I also thought a lot about ideas and tropes that were so ok for the 1960s and not now. Like monogamy and gender stereotyping:
“I don’t want you to do it with anybody but me from now on,” I declared. Tears filled her eyes. She adored her promiscuity; was angered that I should try to make her feel shame. “I make people happy. Love is good, not bad.”
Though counterbalanced with one of the funniest post-sex interactions ever:
“Returning to my own bed, gnashing my teeth, I supposed that she honestly had no idea what love-making was all about. But then she said to me, gently, “It would be a very sad to have a little baby now. Don’t you agree?”
“Yes,” I agreed murkily.
“Well, that’s the way little babies are made, in case you didn’t know.”

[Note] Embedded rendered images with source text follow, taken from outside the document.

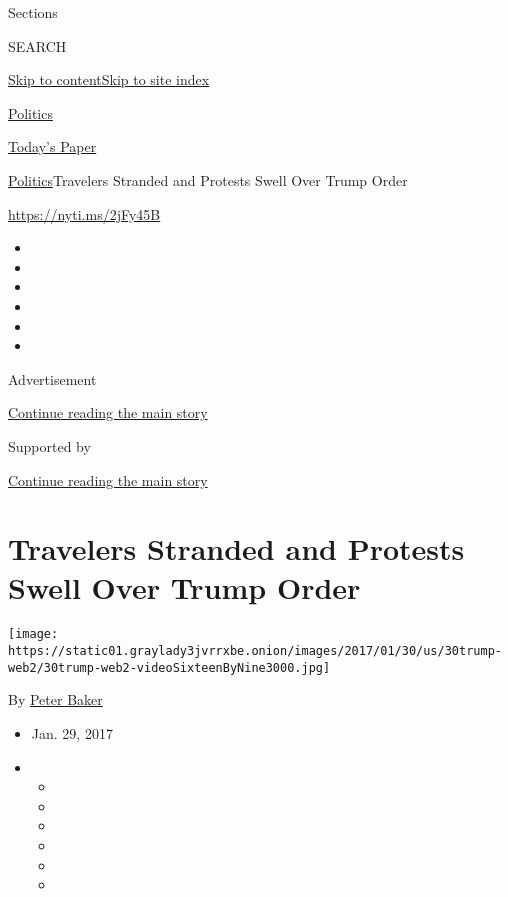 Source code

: Sections

SEARCH

\protect\hyperlink{site-content}{Skip to
content}\protect\hyperlink{site-index}{Skip to site index}

\href{https://www.nytimes3xbfgragh.onion/section/politics}{Politics}

\href{https://myaccount.nytimes3xbfgragh.onion/auth/login?response_type=cookie\&client_id=vi}{}

\href{https://www.nytimes3xbfgragh.onion/section/todayspaper}{Today's
Paper}

\href{/section/politics}{Politics}\textbar{}Travelers Stranded and
Protests Swell Over Trump Order

\url{https://nyti.ms/2jFy45B}

\begin{itemize}
\item
\item
\item
\item
\item
\item
\end{itemize}

Advertisement

\protect\hyperlink{after-top}{Continue reading the main story}

Supported by

\protect\hyperlink{after-sponsor}{Continue reading the main story}

\hypertarget{travelers-stranded-and-protests-swell-over-trump-order}{%
\section{Travelers Stranded and Protests Swell Over Trump
Order}\label{travelers-stranded-and-protests-swell-over-trump-order}}

\texttt{[image: https://static01.graylady3jvrrxbe.onion/images/2017/01/30/us/30trump-web2/30trump-web2-videoSixteenByNine3000.jpg]}

By \href{http://www.nytimes3xbfgragh.onion/by/peter-baker}{Peter Baker}

\begin{itemize}
\item
  Jan. 29, 2017
\item
  \begin{itemize}
  \item
  \item
  \item
  \item
  \item
  \item
  \end{itemize}
\end{itemize}

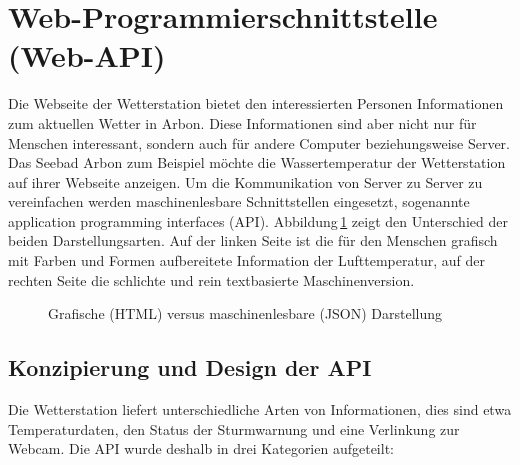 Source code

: \section{ Web-Programmierschnittstelle (Web-API)}
Die Webseite der Wetterstation bietet den interessierten Personen Informationen zum aktuellen Wetter in Arbon. Diese Informationen sind aber nicht nur für Menschen interessant, sondern auch für andere Computer beziehungsweise Server. Das Seebad Arbon zum Beispiel möchte die Wassertemperatur der Wetterstation auf ihrer Webseite anzeigen. Um die Kommunikation von Server zu Server zu vereinfachen werden maschinenlesbare Schnittstellen eingesetzt, sogenannte application programming interfaces (API). Abbildung\,\ref{img:humanvsmachine} zeigt den Unterschied der beiden Darstellungsarten. Auf der linken Seite ist die für den Menschen grafisch mit Farben und Formen aufbereitete Information der Lufttemperatur, auf der rechten Seite die schlichte und rein textbasierte Maschinenversion.

\begin{figure}[htbp!]
	\centering
	\caption{Grafische (HTML) versus maschinenlesbare (JSON) Darstellung}
	\label{img:humanvsmachine}
\end{figure}

\subsection{Konzipierung und Design der API}
Die Wetterstation liefert unterschiedliche Arten von Informationen, dies sind etwa Temperaturdaten, den Status der Sturmwarnung und eine Verlinkung zur Webcam. Die API wurde deshalb in drei Kategorien aufgeteilt:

It seems peculiar that true end of this saga is implied rather than told. When Bokonon hands the narrator the piece of paper with the last sentence for his “Books”, it contains a prescription for the narrator’s suicide. It solves the quandary about what magnificent symbol he should have in his hand to plant on top of Mount McCabe, which the narrator had described to Newt on the previous page.
So we know how our story’s author will die without having to witness the awful act. Finally, at the very end, KV spares us one gruesome moment. How considerate! And exactly as it should have been.
It occurred to me today how miraculous it is that, 53 years after “Cat’s Cradle” and 52 after “Dr. Strangelove,” against all odds we’re still here. Did these prophecies of doom in any way help us avoid it? No way to say, of course.
Nowadays it seems more likely that we’ll go out not with a bang — nuclear war or ice-nine — but with a whimper, like the proverbial frog in a pot of water as the temperature slowly rises.
Where are the great black comedies about climate change?